More about the Right to Housing

Article 11 of the UN International Covenant on Economic, Social and Culture Rights
Article 16 of European Social Charter
The Law on Assistance in Handling Housing Matters
The Law on Social Apartments and Social Houses
The Law on Rent of Residential Premises
Section 10, Part Three; Section 66, Part Two, Paragraph 1 et seq. of the Law on Protection of the Rights of the Child

The right to housing means the right to live somewhere in security, peace and dignity. International documents on human rights prescribe the minimum standard of such right that has to be provided by the State to the extent of resources available to it.

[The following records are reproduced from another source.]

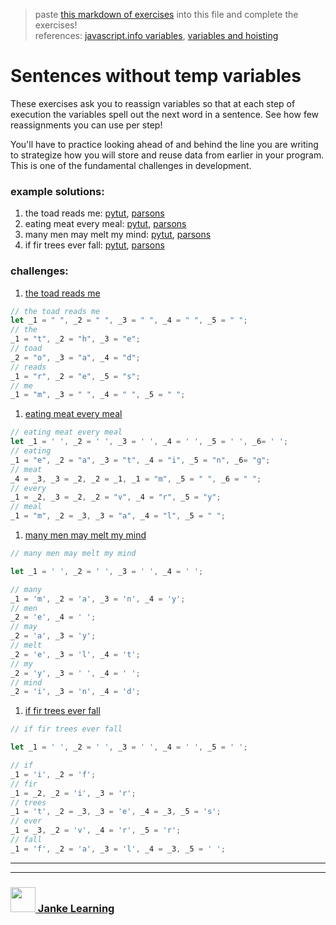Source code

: > paste [this markdown of exercises](https://raw.githubusercontent.com/janke-learning/variable-exercises/master/sentences-without-temps.md) into this file and complete the exercises!   
> references: [javascript.info variables](https://javascript.info/variables), [variables and hoisting](https://github.com/janke-learning/variables-and-hoisting) 

# Sentences without temp variables 

These exercises ask you to reassign variables so that at each step of execution the variables spell out the next word in a sentence.  See how few reassignments you can use per step!

You'll have to practice looking ahead of and behind the line you are writing to strategize how you will store and reuse data from earlier in your program.  This is one of the fundamental challenges in development.


### example solutions: 
1. the toad reads me: [pytut](https://goo.gl/pmpkJZ), [parsons](https://janke-learning.github.io/parsonizer/?snippet=%2F%2F%20the%20toad%20reads%20me%0Alet%20_1%20%3D%20%22%20%22%2C%20_2%20%3D%20%22%20%22%2C%20_3%20%3D%20%22%20%22%2C%20_4%20%3D%20%22%20%22%2C%20_5%20%3D%20%22%20%22%3B%0A%2F%2F%20the%0A_1%20%3D%20%22t%22%2C%20_2%20%3D%20%22h%22%2C%20_3%20%3D%20%22e%22%3B%0A%2F%2F%20toad%0A_2%20%3D%20%22o%22%2C%20_3%20%3D%20%22a%22%2C%20_4%20%3D%20%22d%22%3B%0A%2F%2F%20reads%0A_1%20%3D%20%22r%22%2C%20_2%20%3D%20%22e%22%2C%20_5%20%3D%20%22s%22%3B%0A%2F%2F%20me%0A_1%20%3D%20%22m%22%2C%20_3%20%3D%20%22%20%22%2C%20_4%20%3D%20%22%20%22%2C%20_5%20%3D%20%22%20%22%3B)
1. eating meat every meal: [pytut](https://goo.gl/bDVjKL), [parsons](https://janke-learning.github.io/parsonizer/?snippet=%2F%2F%20eating%20meat%20every%20meal%0Alet%20_1%20%3D%20'%20'%2C%20_2%20%3D%20'%20'%2C%20_3%20%3D%20'%20'%2C%20_4%20%3D%20'%20'%2C%20_5%20%3D%20'%20'%2C%20_6%3D%20'%20'%3B%0A%2F%2F%20eating%0A_1%20%3D%20%22e%22%2C%20_2%20%3D%20%22a%22%2C%20_3%20%3D%20%22t%22%2C%20_4%20%3D%20%22i%22%2C%20_5%20%3D%20%22n%22%2C%20_6%3D%20%22g%22%3B%0A%2F%2F%20meat%0A_4%20%3D%20_3%2C%20_3%20%3D%20_2%2C%20_2%20%3D%20_1%2C%20_1%20%3D%20%22m%22%2C%20_5%20%3D%20%22%20%22%2C%20_6%20%3D%20%22%20%22%3B%0A%2F%2F%20every%0A_1%20%3D%20_2%2C%20_3%20%3D%20_2%2C%20_2%20%3D%20%22v%22%2C%20_4%20%3D%20%22r%22%2C%20_5%20%3D%20%22y%22%3B%0A%2F%2F%20meal%0A_1%20%3D%20%22m%22%2C%20_2%20%3D%20_3%2C%20_3%20%3D%20%22a%22%2C%20_4%20%3D%20%22l%22%2C%20_5%20%3D%20%22%20%22%3B)
1. many men may melt my mind: [pytut](https://goo.gl/Gh8mCu), [parsons](https://janke-learning.github.io/parsonizer/?snippet=%2F%2F%20many%20men%20may%20melt%20my%20mind%0A%0Alet%20_1%20%3D%20'%20'%2C%20_2%20%3D%20'%20'%2C%20_3%20%3D%20'%20'%2C%20_4%20%3D%20'%20'%3B%0A%0A%2F%2F%20many%0A_1%20%3D%20'm'%2C%20_2%20%3D%20'a'%2C%20_3%20%3D%20'n'%2C%20_4%20%3D%20'y'%3B%0A%2F%2F%20men%0A_2%20%3D%20'e'%2C%20_4%20%3D%20'%20'%3B%0A%2F%2F%20may%0A_2%20%3D%20'a'%2C%20_3%20%3D%20'y'%3B%0A%2F%2F%20melt%0A_2%20%3D%20'e'%2C%20_3%20%3D%20'l'%2C%20_4%20%3D%20't'%3B%0A%2F%2F%20my%0A_2%20%3D%20'y'%2C%20_3%20%3D%20'%20'%2C%20_4%20%3D%20'%20'%3B%0A%2F%2F%20mind%0A_2%20%3D%20'i'%2C%20_3%20%3D%20'n'%2C%20_4%20%3D%20'd'%3B)
1. if fir trees ever fall: [pytut](https://goo.gl/tdJQwW), [parsons](https://janke-learning.github.io/parsonizer/?snippet=%2F%2F%20if%20fir%20trees%20ever%20fall%0A%0Alet%20_1%20%3D%20'%20'%2C%20_2%20%3D%20'%20'%2C%20_3%20%3D%20'%20'%2C%20_4%20%3D%20'%20'%2C%20_5%20%3D%20'%20'%3B%0A%0A%2F%2F%20if%0A_1%20%3D%20'i'%2C%20_2%20%3D%20'f'%3B%0A%2F%2F%20fir%0A_1%20%3D%20_2%2C%20_2%20%3D%20'i'%2C%20_3%20%3D%20'r'%3B%0A%2F%2F%20trees%0A_1%20%3D%20't'%2C%20_2%20%3D%20_3%2C%20_3%20%3D%20'e'%2C%20_4%20%3D%20_3%2C%20_5%20%3D%20's'%3B%0A%2F%2F%20ever%0A_1%20%3D%20_3%2C%20_2%20%3D%20'v'%2C%20_4%20%3D%20'r'%2C%20_5%20%3D%20'r'%3B%0A%2F%2F%20fall%0A_1%20%3D%20'f'%2C%20_2%20%3D%20'a'%2C%20_3%20%3D%20'l'%2C%20_4%20%3D%20_3%2C%20_5%20%3D%20'%20'%3B)

### challenges: 
1. [the toad reads me](https://goo.gl/imKwgj)  
```js
// the toad reads me
let _1 = " ", _2 = " ", _3 = " ", _4 = " ", _5 = " ";
// the
_1 = "t", _2 = "h", _3 = "e";
// toad
_2 = "o", _3 = "a", _4 = "d";
// reads
_1 = "r", _2 = "e", _5 = "s";
// me
_1 = "m", _3 = " ", _4 = " ", _5 = " ";
```  
1. [eating meat every meal](https://goo.gl/cwZijk)
```js
// eating meat every meal
let _1 = ' ', _2 = ' ', _3 = ' ', _4 = ' ', _5 = ' ', _6= ' ';
// eating
_1 = "e", _2 = "a", _3 = "t", _4 = "i", _5 = "n", _6= "g";
// meat
_4 = _3, _3 = _2, _2 = _1, _1 = "m", _5 = " ", _6 = " ";
// every
_1 = _2, _3 = _2, _2 = "v", _4 = "r", _5 = "y";
// meal
_1 = "m", _2 = _3, _3 = "a", _4 = "l", _5 = " ";
```  
1. [many men may melt my mind](https://goo.gl/16C62t)
```js
// many men may melt my mind

let _1 = ' ', _2 = ' ', _3 = ' ', _4 = ' ';

// many
_1 = 'm', _2 = 'a', _3 = 'n', _4 = 'y';
// men
_2 = 'e', _4 = ' ';
// may
_2 = 'a', _3 = 'y';
// melt
_2 = 'e', _3 = 'l', _4 = 't';
// my
_2 = 'y', _3 = ' ', _4 = ' ';
// mind
_2 = 'i', _3 = 'n', _4 = 'd';
```  
1. [if fir trees ever fall](https://goo.gl/8y5Lh2)
```js
// if fir trees ever fall

let _1 = ' ', _2 = ' ', _3 = ' ', _4 = ' ', _5 = ' ';

// if
_1 = 'i', _2 = 'f';
// fir
_1 = _2, _2 = 'i', _3 = 'r';
// trees
_1 = 't', _2 = _3, _3 = 'e', _4 = _3, _5 = 's';
// ever
_1 = _3, _2 = 'v', _4 = 'r', _5 = 'r';
// fall
_1 = 'f', _2 = 'a', _3 = 'l', _4 = _3, _5 = ' ';
```  




___
___
### <a href="http://janke-learning.org" target="_blank"><img src="https://user-images.githubusercontent.com/18554853/50098409-22575780-021c-11e9-99e1-962787adaded.png" width="40" height="40"></img> Janke Learning</a>
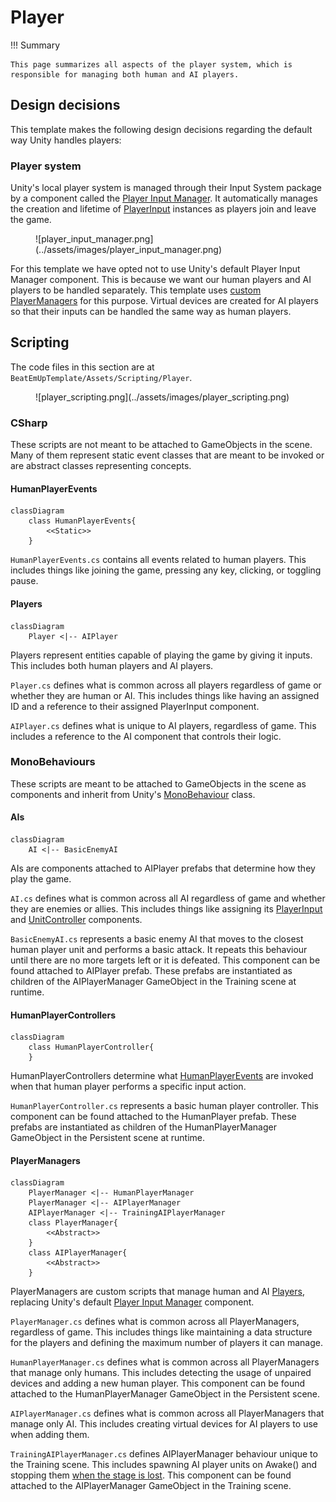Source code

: # Player

!!! Summary

    This page summarizes all aspects of the player system, which is responsible for managing both human and AI players.

## Design decisions

This template makes the following design decisions regarding the default way Unity handles players:

### Player system

Unity's local player system is managed through their Input System package by a component called the [Player Input Manager](https://docs.unity3d.com/Packages/com.unity.inputsystem@1.13/manual/PlayerInputManager.html). It automatically manages the creation and lifetime of [PlayerInput](https://docs.unity3d.com/Packages/com.unity.inputsystem@1.13/manual/PlayerInput.html) instances as players join and leave the game.

<figure markdown="span">
    ![player_input_manager.png](../assets/images/player_input_manager.png)
</figure>

For this template we have opted not to use Unity's default Player Input Manager component. This is because we want our human players and AI players to be handled separately. This template uses [custom PlayerManagers](#playermanagers) for this purpose. Virtual devices are created for AI players so that their inputs can be handled the same way as human players.

## Scripting

The code files in this section are at `BeatEmUpTemplate/Assets/Scripting/Player`.

<figure markdown="span">
    ![player_scripting.png](../assets/images/player_scripting.png)
</figure>

### CSharp

These scripts are not meant to be attached to GameObjects in the scene. Many of them represent static event classes that are meant to be invoked or are abstract classes representing concepts.

#### HumanPlayerEvents

``` mermaid
classDiagram
    class HumanPlayerEvents{
        <<Static>>
    }
```

`HumanPlayerEvents.cs` contains all events related to human players. This includes things like joining the game, pressing any key, clicking, or toggling pause.

#### Players

``` mermaid
classDiagram
    Player <|-- AIPlayer
```

Players represent entities capable of playing the game by giving it inputs. This includes both human players and AI players.

`Player.cs` defines what is common across all players regardless of game or whether they are human or AI. This includes things like having an assigned ID and a reference to their assigned PlayerInput component.

`AIPlayer.cs` defines what is unique to AI players, regardless of game. This includes a reference to the AI component that controls their logic.

### MonoBehaviours

These scripts are meant to be attached to GameObjects in the scene as components and inherit from Unity's [MonoBehaviour](https://docs.unity3d.com/6000.0/Documentation/Manual/class-MonoBehaviour.html) class.

#### AIs

``` mermaid
classDiagram
    AI <|-- BasicEnemyAI
```

AIs are components attached to AIPlayer prefabs that determine how they play the game.

`AI.cs` defines what is common across all AI regardless of game and whether they are enemies or allies. This includes things like assigning its [PlayerInput](https://docs.unity3d.com/Packages/com.unity.inputsystem@1.13/manual/PlayerInput.html) and [UnitController](unit.md#unitcontrollers) components.

`BasicEnemyAI.cs` represents a basic enemy AI that moves to the closest human player unit and performs a basic attack. It repeats this behaviour until there are no more targets left or it is defeated. This component can be found attached to AIPlayer prefab. These prefabs are instantiated as children of the AIPlayerManager GameObject in the Training scene at runtime.

#### HumanPlayerControllers

``` mermaid
classDiagram
    class HumanPlayerController{
    }
```

HumanPlayerControllers determine what [HumanPlayerEvents](#humanplayerevents) are invoked when that human player performs a specific input action.

`HumanPlayerController.cs` represents a basic human player controller. This component can be found attached to the HumanPlayer prefab. These prefabs are instantiated as children of the HumanPlayerManager GameObject in the Persistent scene at runtime.

#### PlayerManagers

``` mermaid
classDiagram
    PlayerManager <|-- HumanPlayerManager
    PlayerManager <|-- AIPlayerManager
    AIPlayerManager <|-- TrainingAIPlayerManager
    class PlayerManager{
        <<Abstract>>
    }
    class AIPlayerManager{
        <<Abstract>>
    }
```

PlayerManagers are custom scripts that manage human and AI [Players](#players), replacing Unity's default [Player Input Manager](https://docs.unity3d.com/Packages/com.unity.inputsystem@1.13/manual/PlayerInputManager.html) component.

`PlayerManager.cs` defines what is common across all PlayerManagers, regardless of game. This includes things like maintaining a data structure for the players and defining the maximum number of players it can manage.

`HumanPlayerManager.cs` defines what is common across all PlayerManagers that manage only humans. This includes detecting the usage of unpaired devices and adding a new human player. This component can be found attached to the HumanPlayerManager GameObject in the Persistent scene.

`AIPlayerManager.cs` defines what is common across all PlayerManagers that manage only AI. This includes creating virtual devices for AI players to use when adding them.

`TrainingAIPlayerManager.cs` defines AIPlayerManager behaviour unique to the Training scene. This includes spawning AI player units on Awake() and stopping them [when the stage is lost](game.md#stageevents). This component can be found attached to the AIPlayerManager GameObject in the Training scene.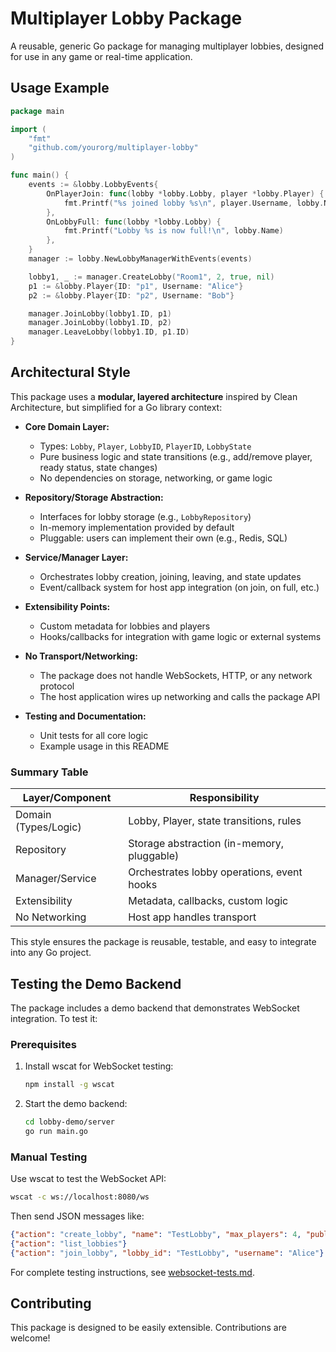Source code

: # Multiplayer Lobby Package

A reusable, generic Go package for managing multiplayer lobbies, designed for use in any game or real-time application.

## Usage Example

```go
package main

import (
	"fmt"
	"github.com/yourorg/multiplayer-lobby"
)

func main() {
	events := &lobby.LobbyEvents{
		OnPlayerJoin: func(lobby *lobby.Lobby, player *lobby.Player) {
			fmt.Printf("%s joined lobby %s\n", player.Username, lobby.Name)
		},
		OnLobbyFull: func(lobby *lobby.Lobby) {
			fmt.Printf("Lobby %s is now full!\n", lobby.Name)
		},
	}
	manager := lobby.NewLobbyManagerWithEvents(events)

	lobby1, _ := manager.CreateLobby("Room1", 2, true, nil)
	p1 := &lobby.Player{ID: "p1", Username: "Alice"}
	p2 := &lobby.Player{ID: "p2", Username: "Bob"}

	manager.JoinLobby(lobby1.ID, p1)
	manager.JoinLobby(lobby1.ID, p2)
	manager.LeaveLobby(lobby1.ID, p1.ID)
}
```

## Architectural Style

This package uses a **modular, layered architecture** inspired by Clean Architecture, but simplified for a Go library context:

- **Core Domain Layer:**
  - Types: `Lobby`, `Player`, `LobbyID`, `PlayerID`, `LobbyState`
  - Pure business logic and state transitions (e.g., add/remove player, ready status, state changes)
  - No dependencies on storage, networking, or game logic

- **Repository/Storage Abstraction:**
  - Interfaces for lobby storage (e.g., `LobbyRepository`)
  - In-memory implementation provided by default
  - Pluggable: users can implement their own (e.g., Redis, SQL)

- **Service/Manager Layer:**
  - Orchestrates lobby creation, joining, leaving, and state updates
  - Event/callback system for host app integration (on join, on full, etc.)

- **Extensibility Points:**
  - Custom metadata for lobbies and players
  - Hooks/callbacks for integration with game logic or external systems

- **No Transport/Networking:**
  - The package does not handle WebSockets, HTTP, or any network protocol
  - The host application wires up networking and calls the package API

- **Testing and Documentation:**
  - Unit tests for all core logic
  - Example usage in this README

### Summary Table

| Layer/Component      | Responsibility                                 |
|----------------------|------------------------------------------------|
| Domain (Types/Logic) | Lobby, Player, state transitions, rules        |
| Repository           | Storage abstraction (in-memory, pluggable)     |
| Manager/Service      | Orchestrates lobby operations, event hooks     |
| Extensibility        | Metadata, callbacks, custom logic              |
| No Networking        | Host app handles transport                     |

This style ensures the package is reusable, testable, and easy to integrate into any Go project.

## Testing the Demo Backend

The package includes a demo backend that demonstrates WebSocket integration. To test it:

### Prerequisites
1. Install wscat for WebSocket testing:
   ```bash
   npm install -g wscat
   ```

2. Start the demo backend:
   ```bash
   cd lobby-demo/server
   go run main.go
   ```

### Manual Testing
Use wscat to test the WebSocket API:
```bash
wscat -c ws://localhost:8080/ws
```

Then send JSON messages like:
```json
{"action": "create_lobby", "name": "TestLobby", "max_players": 4, "public": true}
{"action": "list_lobbies"}
{"action": "join_lobby", "lobby_id": "TestLobby", "username": "Alice"}
```

For complete testing instructions, see [websocket-tests.md](websocket-tests.md).

## Contributing

This package is designed to be easily extensible. Contributions are welcome! 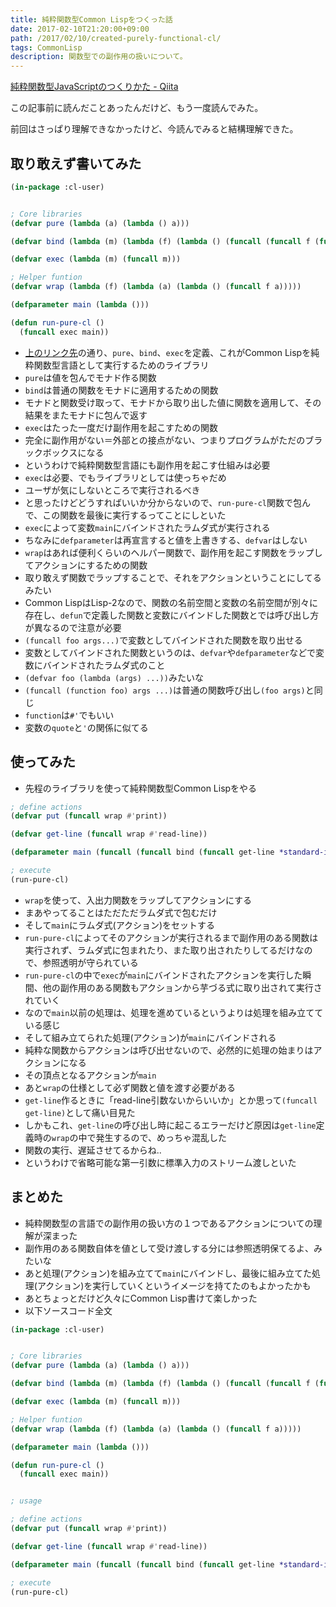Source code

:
 ```yaml
---
title: 純粋関数型Common Lispをつくった話
date: 2017-02-10T21:20:00+09:00
path: /2017/02/10/created-purely-functional-cl/
tags: CommonLisp
description: 関数型での副作用の扱いについて。
---
```



[純粋関数型JavaScriptのつくりかた - Qiita](http://qiita.com/hiruberuto/items/810ecdff0c1674d1a74e)

この記事前に読んだことあったんだけど、もう一度読んでみた。

前回はさっぱり理解できなかったけど、今読んでみると結構理解できた。



## 取り敢えず書いてみた
```lisp
(in-package :cl-user)


; Core libraries
(defvar pure (lambda (a) (lambda () a)))

(defvar bind (lambda (m) (lambda (f) (lambda () (funcall (funcall f (funcall m)))))))

(defvar exec (lambda (m) (funcall m)))

; Helper funtion
(defvar wrap (lambda (f) (lambda (a) (lambda () (funcall f a)))))

(defparameter main (lambda ()))

(defun run-pure-cl ()
  (funcall exec main))
```
- [上のリンク先](http://qiita.com/hiruberuto/items/810ecdff0c1674d1a74e)の通り、```pure```、```bind```、```exec```を定義、これがCommon Lispを純粋関数型言語として実行するためのライブラリ
- ```pure```は値を包んでモナド作る関数
- ```bind```は普通の関数をモナドに適用するための関数
- モナドと関数受け取って、モナドから取り出した値に関数を適用して、その結果をまたモナドに包んで返す
- ```exec```はたった一度だけ副作用を起こすための関数
- 完全に副作用がない＝外部との接点がない、つまりプログラムがただのブラックボックスになる
- というわけで純粋関数型言語にも副作用を起こす仕組みは必要
- ```exec```は必要、でもライブラリとしては使っちゃだめ
- ユーザが気にしないところで実行されるべき
- と思ったけどどうすればいいか分からないので、```run-pure-cl```関数で包んで、この関数を最後に実行するってことにしといた
- ```exec```によって変数```main```にバインドされたラムダ式が実行される
- ちなみに```defparameter```は再宣言すると値を上書きする、```defvar```はしない
- ```wrap```はあれば便利くらいのヘルパー関数で、副作用を起こす関数をラップしてアクションにするための関数
- 取り敢えず関数でラップすることで、それをアクションということにしてるみたい
- Common LispはLisp-2なので、関数の名前空間と変数の名前空間が別々に存在し、```defun```で定義した関数と変数にバインドした関数とでは呼び出し方が異なるので注意が必要
- ```(funcall foo args...)```で変数としてバインドされた関数を取り出せる
- 変数としてバインドされた関数というのは、```defvar```や```defparameter```などで変数にバインドされたラムダ式のこと
- ```(defvar foo (lambda (args) ...))```みたいな
- ```(funcall (function foo) args ...)```は普通の関数呼び出し```(foo args)```と同じ
- ```function```は```#'```でもいい
- 変数の```quote```と```'```の関係に似てる



## 使ってみた
- 先程のライブラリを使って純粋関数型Common Lispをやる
```lisp
; define actions
(defvar put (funcall wrap #'print))

(defvar get-line (funcall wrap #'read-line))

(defparameter main (funcall (funcall bind (funcall get-line *standard-input*)) (lambda (x) (funcall put x))))

; execute
(run-pure-cl)
```
- ```wrap```を使って、入出力関数をラップしてアクションにする
- まあやってることはただただラムダ式で包むだけ
- そして```main```にラムダ式(アクション)をセットする
- ```run-pure-cl```によってそのアクションが実行されるまで副作用のある関数は実行されず、ラムダ式に包まれたり、また取り出されたりしてるだけなので、参照透明が守られている
- ```run-pure-cl```の中で```exec```が```main```にバインドされたアクションを実行した瞬間、他の副作用のある関数もアクションから芋づる式に取り出されて実行されていく
- なので```main```以前の処理は、処理を進めているというよりは処理を組み立てている感じ
- そして組み立てられた処理(アクション)が```main```にバインドされる
- 純粋な関数からアクションは呼び出せないので、必然的に処理の始まりはアクションになる
- その頂点となるアクションが```main```
- あと```wrap```の仕様として必ず関数と値を渡す必要がある
- ```get-line```作るときに「read-line引数ないからいいか」とか思って```(funcall get-line)```として痛い目見た
- しかもこれ、```get-line```の呼び出し時に起こるエラーだけど原因は```get-line```定義時の```wrap```の中で発生するので、めっちゃ混乱した
- 関数の実行、遅延させてるからね..
- というわけで省略可能な第一引数に標準入力のストリーム渡しといた



## まとめた
- 純粋関数型の言語での副作用の扱い方の１つであるアクションについての理解が深まった
- 副作用のある関数自体を値として受け渡しする分には参照透明保てるよ、みたいな
- あと処理(アクション)を組み立てて```main```にバインドし、最後に組み立てた処理(アクション)を実行していくというイメージを持てたのもよかったかも
- あとちょっとだけど久々にCommon Lisp書けて楽しかった
- 以下ソースコード全文
```lisp
(in-package :cl-user)


; Core libraries
(defvar pure (lambda (a) (lambda () a)))

(defvar bind (lambda (m) (lambda (f) (lambda () (funcall (funcall f (funcall m)))))))

(defvar exec (lambda (m) (funcall m)))

; Helper funtion
(defvar wrap (lambda (f) (lambda (a) (lambda () (funcall f a)))))

(defparameter main (lambda ()))

(defun run-pure-cl ()
  (funcall exec main))


; usage

; define actions
(defvar put (funcall wrap #'print))

(defvar get-line (funcall wrap #'read-line))

(defparameter main (funcall (funcall bind (funcall get-line *standard-input*)) (lambda (x) (funcall put x))))

; execute
(run-pure-cl)
```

The right to housing may not be narrowly interpreted as merely the right to “dwelling”. It includes a number of aspects to be taken into account by the State. According to General Comments No 4 on the UN International Covenant on Economic, Social and Culture Rights, the minimum standard of the right to housing comprises the following:

  • legal security of tenure: secured enjoyment of tenure, legal protection against forced eviction, harassment and other threats;
  • Availability of services, materials, facilities and infrastructure: sustainable access to natural and common resources, safe drinking water, energy for cooking, heating and lighting, sanitation and washing facilities, means of food storage, and refuse disposal;
  • Affordability from the view of financial costs – commensurability of housing costs and the level of income; the State has the duty to provide support for those unable to obtain affordable housing (provide residential premises for use, establish benefits for rent and utility payments related to the use of residential premises, and other forms of assistance;
  • Habitability – adequate housing must protect the inhabitants from cold, damp, heat, rain, wind or other threats to health, structural hazards, and disease vectors. The physical safety of occupants must be guaranteed;
  • Accessibility – adequate housing must be accessible to those entitled to it. Disadvantaged groups (physically disabled, the terminally ill, HIV-positive individuals, victims of natural disasters) must be accorded full and sustainable access to adequate housing resources on priority basis;
  • Location – housing must be in a location which allows access to employment options, health-care services, schools, child-care centers, etc.;
  • Cultural adequacy – the way housing is constructed, the building materials used and the policies supporting these must appropriately enable the expression of cultural identity and diversity of housing.

The right to housing stipulated in the international human right documents and the regulatory acts applicable in the Republic of Latvia should not be understood as the duty of the State to provide housing to each individual according to their demands and wishes; it means instead that the State has the duty to ensure compliance with the minimum standards of this right.